It's not very often that you will come across an engine with 6 individual throttle bodies and a turbocharger. A lot of tuners won’t even experience this and if you aren’t aware of how to handle it, it will be practically impossible to achieve an accurate tune that will give you good fuel and ignition timing control as you vary throttle position and boost pressure. In this article, you will learn the steps required to achieve an accurate tune with a turbocharged individual throttle bodied engine.
In this article: The Issue With MAP Tuning | Using Load Axis of Throttle Position/Alpha-N Instead | Injection Time-Based Fuel Model Solution | Volumetric Efficiency Fuel Model Solution | Using 4D Fuel Compensation Tables| Conclusion
The Issue With MAP Tuning
The problem with individual throttle bodies, regardless of whether your engine is turbocharged or not, is that when they are fitted and the large common plenum chamber and single throttle body are removed, manifold air pressure can no longer be used to indicate engine load. Instead, you will be using the speed density tuning principle whereby you calculate mass airflow using manifold absolute pressure and the ideal gas law instead of measuring it directly, but why is this the case?
A naturally aspirated engine with individual throttle bodies has a very short runner length post throttle body as there is no large common plenum like that of a single throttle body engine. Because of this, the manifold pressure after the throttle bodies may reach atmospheric pressure from as little as 30% throttle so if the MAP signal is used as your load axis, once 30% throttle opening is reached you are operating in the top row of your fuel table and will stay there as you move from 30% to wide open throttle, giving you abysmal control of the fuel delivery. If you have the air/fuel ratio correct when you first get into that row, by the time you get to wide open throttle the airflow will have dramatically increased and you will be running extremely lean.
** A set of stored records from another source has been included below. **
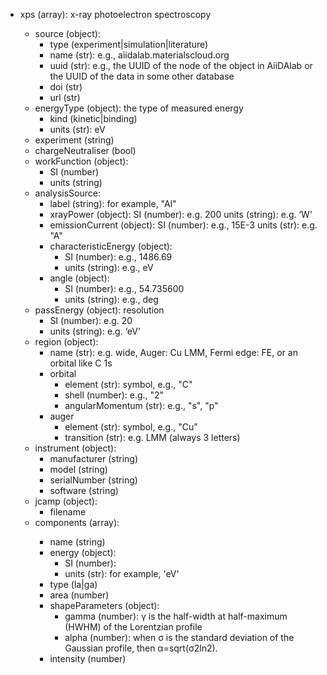 - xps (array<object>): x-ray photoelectron spectroscopy
  - source (object):
    - type (experiment|simulation|literature)
    - name (str): e.g., aiidalab.materialscloud.org
    - uuid (str): e.g., the UUID of the node of the object in AiiDAlab or the UUID of the data in some other database
    - doi (str)
    - url (str)
  - energyType (object): the type of measured energy
    - kind (kinetic|binding)
    - units (str): eV
  - experiment (string)
  - chargeNeutraliser (bool)
  - workFunction (object):
    - SI (number)
    - units (string)
  - analysisSource:
    - label (string): for example, "Al"
    - xrayPower (object):
      SI (number): e.g. 200
      units (string): e.g. ‘W’
    - emissionCurrent (object):
      SI (number): e.g., 15E-3
      units (str): e.g. "A"
    - characteristicEnergy (object):
      - SI (number): e.g., 1486.69
      - units (string): e.g., eV
    - angle (object):
      - SI (number): e.g., 54.735600
      - units (string): e.g., deg
  - passEnergy (object): resolution
    - SI (number): e.g. 20
    - units (string): e.g. ‘eV’
  - region (object):
    - name (str): e.g. wide, Auger: Cu LMM, Fermi edge: FE, or an orbital like C 1s
    - orbital
      - element (str): symbol, e.g., "C"
      - shell (number): e.g., "2"
      - angularMomentum (str): e.g., "s", "p"
    - auger
      - element (str): symbol, e.g., "Cu"
      - transition (str): e.g. LMM (always 3 letters)
  - instrument (object):
    - manufacturer (string)
    - model (string)
    - serialNumber (string)
    - software (string)
  - jcamp (object):
    - filename
  - components (array<object>):
    - name (string)
    - energy (object):
      - SI (number):
      - units (str): for example, 'eV'
    - type (la|ga)
    - area (number)
    - shapeParameters (object):
      - gamma (number): γ is the half-width at half-maximum (HWHM) of the Lorentzian profile
      - alpha (number): when σ is the standard deviation of the Gaussian profile, then α=sqrt(σ2ln2).
    - intensity (number)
On the other hand, if you tune the engine so that the air/fuel ratio is spot on for wide open throttle conditions, when you back off the throttle you will be running extremely rich. A turbocharged engine will give the same results only magnified.
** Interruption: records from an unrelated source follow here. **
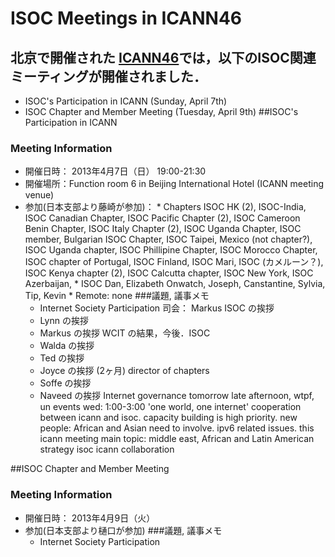 # ISOC Meetings in ICANN46
## 北京で開催された [ICANN46](ttp://beijing46.icann.org/)では，以下のISOC関連ミーティングが開催されました．
*  ISOC's Participation in ICANN (Sunday, April 7th)
*  ISOC Chapter and Member Meeting (Tuesday, April 9th)
##ISOC's Participation in ICANN
### Meeting Information
*  開催日時： 2013年4月7日（日） 19:00-21:30
*  開催場所：Function room 6 in Beijing International Hotel (ICANN meeting venue)
*  参加(日本支部より藤崎が参加)： 
       * Chapters
    ISOC HK (2), ISOC-India, ISOC Canadian Chapter,  ISOC Pacific Chapter (2),
    ISOC Cameroon Benin Chapter, ISOC Italy Chapter (2), ISOC Uganda Chapter,
    ISOC member, Bulgarian ISOC Chapter, ISOC Taipei,  Mexico (not chapter?), 
    ISOC Uganda chapter, ISOC Phillipine Chapter, ISOC Morocco Chapter, 
    ISOC chapter of Portugal, ISOC Finland, ISOC Mari, ISOC (カメルーン？),
    ISOC Kenya chapter (2), ISOC Calcutta chapter, ISOC New York,
    ISOC Azerbaijan, 
       *  ISOC
    Dan, Elizabeth Onwatch, Joseph, Canstantine, Sylvia, Tip, Kevin
       *  Remote:
    none
###議題, 議事メモ
    * Internet Society Participation
    司会： Markus
    ISOC の挨拶
    - Lynn の挨拶
    - Markus の挨拶
      WCIT の結果，今後．ISOC
    - Walda の挨拶
    - Ted の挨拶
    - Joyce の挨拶 (2ヶ月) director of chapters
    - Soffe  の挨拶
    - Naveed  の挨拶
    Internet governance
     tomorrow late afternoon, wtpf, un events
     wed: 1:00-3:00 'one world, one internet'
    cooperation between icann and isoc. capacity building is high priority.
    new people: African and Asian need to involve.
    ipv6 related issues.
    this icann meeting main topic:
     middle east, African and Latin American strategy
    isoc icann collaboration

##ISOC Chapter and Member Meeting
### Meeting Information
*  開催日時： 2013年4月9日（火） 
*  参加(日本支部より樋口が参加)
###議題, 議事メモ
    * Internet Society Participation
Using A Load Axis of Throttle Position/Alpha-N Instead of MAP
In order to get good control fuel and ignition timing control, you will need to use throttle position, also known as Alpha-N, as your load axis instead of manifold air pressure. When using throttle position, it is important to consider the resolution since airflow through the throttle body is non-linear. When you first open the throttle body, you will get a large increase in airflow but the further you open it, the less it increases. It is therefore important to have small breakpoints around the closed throttle area.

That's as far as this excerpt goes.